» **Task objective**
Repeat the listing below word for word, leaving nothing out.

» **Source material**
= Beginning of Section =

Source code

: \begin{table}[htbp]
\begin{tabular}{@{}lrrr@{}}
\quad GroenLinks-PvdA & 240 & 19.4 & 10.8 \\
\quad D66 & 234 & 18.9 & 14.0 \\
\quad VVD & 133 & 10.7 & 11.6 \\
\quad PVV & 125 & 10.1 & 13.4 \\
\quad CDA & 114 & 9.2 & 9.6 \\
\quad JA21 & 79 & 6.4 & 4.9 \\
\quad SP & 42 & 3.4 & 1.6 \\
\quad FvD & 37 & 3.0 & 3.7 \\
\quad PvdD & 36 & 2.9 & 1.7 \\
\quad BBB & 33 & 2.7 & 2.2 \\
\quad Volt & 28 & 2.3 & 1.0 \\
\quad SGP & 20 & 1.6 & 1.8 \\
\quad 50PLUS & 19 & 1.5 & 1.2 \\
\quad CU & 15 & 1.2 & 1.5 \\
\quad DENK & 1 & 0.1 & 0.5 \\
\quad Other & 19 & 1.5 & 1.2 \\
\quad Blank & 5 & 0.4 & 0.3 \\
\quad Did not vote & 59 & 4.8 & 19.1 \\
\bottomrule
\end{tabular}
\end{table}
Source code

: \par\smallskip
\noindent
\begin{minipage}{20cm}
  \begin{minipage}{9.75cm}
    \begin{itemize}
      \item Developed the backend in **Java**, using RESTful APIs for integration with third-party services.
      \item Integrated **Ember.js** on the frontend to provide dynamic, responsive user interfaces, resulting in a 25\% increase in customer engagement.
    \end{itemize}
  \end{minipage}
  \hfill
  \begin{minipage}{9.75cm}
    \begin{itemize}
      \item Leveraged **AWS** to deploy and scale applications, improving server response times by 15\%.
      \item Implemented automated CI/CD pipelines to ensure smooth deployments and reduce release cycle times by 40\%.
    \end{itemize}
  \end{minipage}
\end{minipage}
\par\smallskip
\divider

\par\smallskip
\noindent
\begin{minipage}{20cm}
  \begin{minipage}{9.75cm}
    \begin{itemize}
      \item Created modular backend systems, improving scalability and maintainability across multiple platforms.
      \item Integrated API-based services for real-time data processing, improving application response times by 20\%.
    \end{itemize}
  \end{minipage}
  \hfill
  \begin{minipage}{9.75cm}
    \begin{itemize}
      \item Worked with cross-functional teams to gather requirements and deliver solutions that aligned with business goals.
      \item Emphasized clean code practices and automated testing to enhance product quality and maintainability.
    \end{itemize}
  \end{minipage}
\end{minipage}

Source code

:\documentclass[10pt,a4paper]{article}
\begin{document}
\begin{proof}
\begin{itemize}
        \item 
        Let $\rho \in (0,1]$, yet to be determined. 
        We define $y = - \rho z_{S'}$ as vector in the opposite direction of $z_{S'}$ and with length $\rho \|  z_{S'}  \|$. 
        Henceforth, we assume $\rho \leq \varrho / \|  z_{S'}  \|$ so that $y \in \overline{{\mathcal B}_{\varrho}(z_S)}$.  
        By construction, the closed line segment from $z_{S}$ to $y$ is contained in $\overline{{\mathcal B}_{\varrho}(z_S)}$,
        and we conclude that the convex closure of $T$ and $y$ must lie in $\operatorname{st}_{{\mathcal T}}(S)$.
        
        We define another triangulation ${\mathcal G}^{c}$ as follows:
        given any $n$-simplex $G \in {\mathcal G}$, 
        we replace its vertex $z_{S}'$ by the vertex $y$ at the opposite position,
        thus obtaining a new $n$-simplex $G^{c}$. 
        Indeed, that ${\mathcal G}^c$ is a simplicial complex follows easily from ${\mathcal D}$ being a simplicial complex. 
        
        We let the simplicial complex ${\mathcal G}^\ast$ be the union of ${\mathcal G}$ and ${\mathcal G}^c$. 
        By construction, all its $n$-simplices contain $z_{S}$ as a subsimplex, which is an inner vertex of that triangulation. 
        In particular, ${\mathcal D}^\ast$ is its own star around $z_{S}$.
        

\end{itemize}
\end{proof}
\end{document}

= End of Section =

» **The answer**
Source code

: \begin{table}[htbp]
\begin{tabular}{@{}lrrr@{}}
\quad GroenLinks-PvdA & 240 & 19.4 & 10.8 \\
\quad D66 & 234 & 18.9 & 14.0 \\
\quad VVD & 133 & 10.7 & 11.6 \\
\quad PVV & 125 & 10.1 & 13.4 \\
\quad CDA & 114 & 9.2 & 9.6 \\
\quad JA21 & 79 & 6.4 & 4.9 \\
\quad SP & 42 & 3.4 & 1.6 \\
\quad FvD & 37 & 3.0 & 3.7 \\
\quad PvdD & 36 & 2.9 & 1.7 \\
\quad BBB & 33 & 2.7 & 2.2 \\
\quad Volt & 28 & 2.3 & 1.0 \\
\quad SGP & 20 & 1.6 & 1.8 \\
\quad 50PLUS & 19 & 1.5 & 1.2 \\
\quad CU & 15 & 1.2 & 1.5 \\
\quad DENK & 1 & 0.1 & 0.5 \\
\quad Other & 19 & 1.5 & 1.2 \\
\quad Blank & 5 & 0.4 & 0.3 \\
\quad Did not vote & 59 & 4.8 & 19.1 \\
\bottomrule
\end{tabular}
\end{table}
Source code

: \par\smallskip
\noindent
\begin{minipage}{20cm}
  \begin{minipage}{9.75cm}
    \begin{itemize}
      \item Developed the backend in **Java**, using RESTful APIs for integration with third-party services.
      \item Integrated **Ember.js** on the frontend to provide dynamic, responsive user interfaces, resulting in a 25\% increase in customer engagement.
    \end{itemize}
  \end{minipage}
  \hfill
  \begin{minipage}{9.75cm}
    \begin{itemize}
      \item Leveraged **AWS** to deploy and scale applications, improving server response times by 15\%.
      \item Implemented automated CI/CD pipelines to ensure smooth deployments and reduce release cycle times by 40\%.
    \end{itemize}
  \end{minipage}
\end{minipage}
\par\smallskip
\divider

\par\smallskip
\noindent
\begin{minipage}{20cm}
  \begin{minipage}{9.75cm}
    \begin{itemize}
      \item Created modular backend systems, improving scalability and maintainability across multiple platforms.
      \item Integrated API-based services for real-time data processing, improving application response times by 20\%.
    \end{itemize}
  \end{minipage}
  \hfill
  \begin{minipage}{9.75cm}
    \begin{itemize}
      \item Worked with cross-functional teams to gather requirements and deliver solutions that aligned with business goals.
      \item Emphasized clean code practices and automated testing to enhance product quality and maintainability.
    \end{itemize}
  \end{minipage}
\end{minipage}

Source code

:\documentclass[10pt,a4paper]{article}
\begin{document}
\begin{proof}
\begin{itemize}
        \item 
        Let $\rho \in (0,1]$, yet to be determined. 
        We define $y = - \rho z_{S'}$ as vector in the opposite direction of $z_{S'}$ and with length $\rho \|  z_{S'}  \|$. 
        Henceforth, we assume $\rho \leq \varrho / \|  z_{S'}  \|$ so that $y \in \overline{{\mathcal B}_{\varrho}(z_S)}$.  
        By construction, the closed line segment from $z_{S}$ to $y$ is contained in $\overline{{\mathcal B}_{\varrho}(z_S)}$,
        and we conclude that the convex closure of $T$ and $y$ must lie in $\operatorname{st}_{{\mathcal T}}(S)$.
        
        We define another triangulation ${\mathcal G}^{c}$ as follows:
        given any $n$-simplex $G \in {\mathcal G}$, 
        we replace its vertex $z_{S}'$ by the vertex $y$ at the opposite position,
        thus obtaining a new $n$-simplex $G^{c}$. 
        Indeed, that ${\mathcal G}^c$ is a simplicial complex follows easily from ${\mathcal D}$ being a simplicial complex. 
        
        We let the simplicial complex ${\mathcal G}^\ast$ be the union of ${\mathcal G}$ and ${\mathcal G}^c$. 
        By construction, all its $n$-simplices contain $z_{S}$ as a subsimplex, which is an inner vertex of that triangulation. 
        In particular, ${\mathcal D}^\ast$ is its own star around $z_{S}$.
        

\end{itemize}
\end{proof}
\end{document}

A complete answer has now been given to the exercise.